* ACTIVITY *
Your response should consist of the full data, set down exactly.

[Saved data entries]
____
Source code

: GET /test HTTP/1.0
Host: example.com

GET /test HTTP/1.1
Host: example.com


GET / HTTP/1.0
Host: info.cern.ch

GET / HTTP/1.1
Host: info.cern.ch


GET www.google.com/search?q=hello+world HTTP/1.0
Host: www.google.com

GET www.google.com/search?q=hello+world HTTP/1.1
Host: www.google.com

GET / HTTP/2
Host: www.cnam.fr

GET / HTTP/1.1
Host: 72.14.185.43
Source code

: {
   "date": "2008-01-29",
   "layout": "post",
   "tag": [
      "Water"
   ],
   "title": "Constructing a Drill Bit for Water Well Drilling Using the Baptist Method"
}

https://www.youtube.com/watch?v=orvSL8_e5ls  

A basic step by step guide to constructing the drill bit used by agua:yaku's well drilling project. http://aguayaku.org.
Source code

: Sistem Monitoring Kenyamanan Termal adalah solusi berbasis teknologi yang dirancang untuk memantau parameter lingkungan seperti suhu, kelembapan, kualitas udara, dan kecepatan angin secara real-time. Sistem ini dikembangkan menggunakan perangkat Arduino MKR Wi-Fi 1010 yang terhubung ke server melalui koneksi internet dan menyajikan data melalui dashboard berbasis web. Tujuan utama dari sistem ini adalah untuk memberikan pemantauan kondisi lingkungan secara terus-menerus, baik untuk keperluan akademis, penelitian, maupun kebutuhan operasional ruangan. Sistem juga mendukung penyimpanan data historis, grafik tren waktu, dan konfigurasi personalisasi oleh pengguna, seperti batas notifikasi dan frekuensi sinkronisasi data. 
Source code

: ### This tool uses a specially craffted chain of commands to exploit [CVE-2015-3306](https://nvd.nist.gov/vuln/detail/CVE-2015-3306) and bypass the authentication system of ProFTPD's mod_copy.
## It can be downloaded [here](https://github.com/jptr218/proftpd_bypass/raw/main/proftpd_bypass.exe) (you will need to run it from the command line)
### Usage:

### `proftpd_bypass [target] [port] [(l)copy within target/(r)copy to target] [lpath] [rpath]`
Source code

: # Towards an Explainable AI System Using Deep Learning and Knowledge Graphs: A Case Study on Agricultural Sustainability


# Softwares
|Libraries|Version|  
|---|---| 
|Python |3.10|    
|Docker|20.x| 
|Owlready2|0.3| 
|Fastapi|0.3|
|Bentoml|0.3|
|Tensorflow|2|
____
* THE ANSWER *
Source code

: GET /test HTTP/1.0
Host: example.com

GET /test HTTP/1.1
Host: example.com


GET / HTTP/1.0
Host: info.cern.ch

GET / HTTP/1.1
Host: info.cern.ch


GET www.google.com/search?q=hello+world HTTP/1.0
Host: www.google.com

GET www.google.com/search?q=hello+world HTTP/1.1
Host: www.google.com

GET / HTTP/2
Host: www.cnam.fr

GET / HTTP/1.1
Host: 72.14.185.43
Source code

: {
   "date": "2008-01-29",
   "layout": "post",
   "tag": [
      "Water"
   ],
   "title": "Constructing a Drill Bit for Water Well Drilling Using the Baptist Method"
}

https://www.youtube.com/watch?v=orvSL8_e5ls  

A basic step by step guide to constructing the drill bit used by agua:yaku's well drilling project. http://aguayaku.org.
Source code

: Sistem Monitoring Kenyamanan Termal adalah solusi berbasis teknologi yang dirancang untuk memantau parameter lingkungan seperti suhu, kelembapan, kualitas udara, dan kecepatan angin secara real-time. Sistem ini dikembangkan menggunakan perangkat Arduino MKR Wi-Fi 1010 yang terhubung ke server melalui koneksi internet dan menyajikan data melalui dashboard berbasis web. Tujuan utama dari sistem ini adalah untuk memberikan pemantauan kondisi lingkungan secara terus-menerus, baik untuk keperluan akademis, penelitian, maupun kebutuhan operasional ruangan. Sistem juga mendukung penyimpanan data historis, grafik tren waktu, dan konfigurasi personalisasi oleh pengguna, seperti batas notifikasi dan frekuensi sinkronisasi data. 
Source code

: ### This tool uses a specially craffted chain of commands to exploit [CVE-2015-3306](https://nvd.nist.gov/vuln/detail/CVE-2015-3306) and bypass the authentication system of ProFTPD's mod_copy.
## It can be downloaded [here](https://github.com/jptr218/proftpd_bypass/raw/main/proftpd_bypass.exe) (you will need to run it from the command line)
### Usage:

### `proftpd_bypass [target] [port] [(l)copy within target/(r)copy to target] [lpath] [rpath]`
Source code

: # Towards an Explainable AI System Using Deep Learning and Knowledge Graphs: A Case Study on Agricultural Sustainability


# Softwares
|Libraries|Version|  
|---|---| 
|Python |3.10|    
|Docker|20.x| 
|Owlready2|0.3| 
|Fastapi|0.3|
|Bentoml|0.3|
|Tensorflow|2|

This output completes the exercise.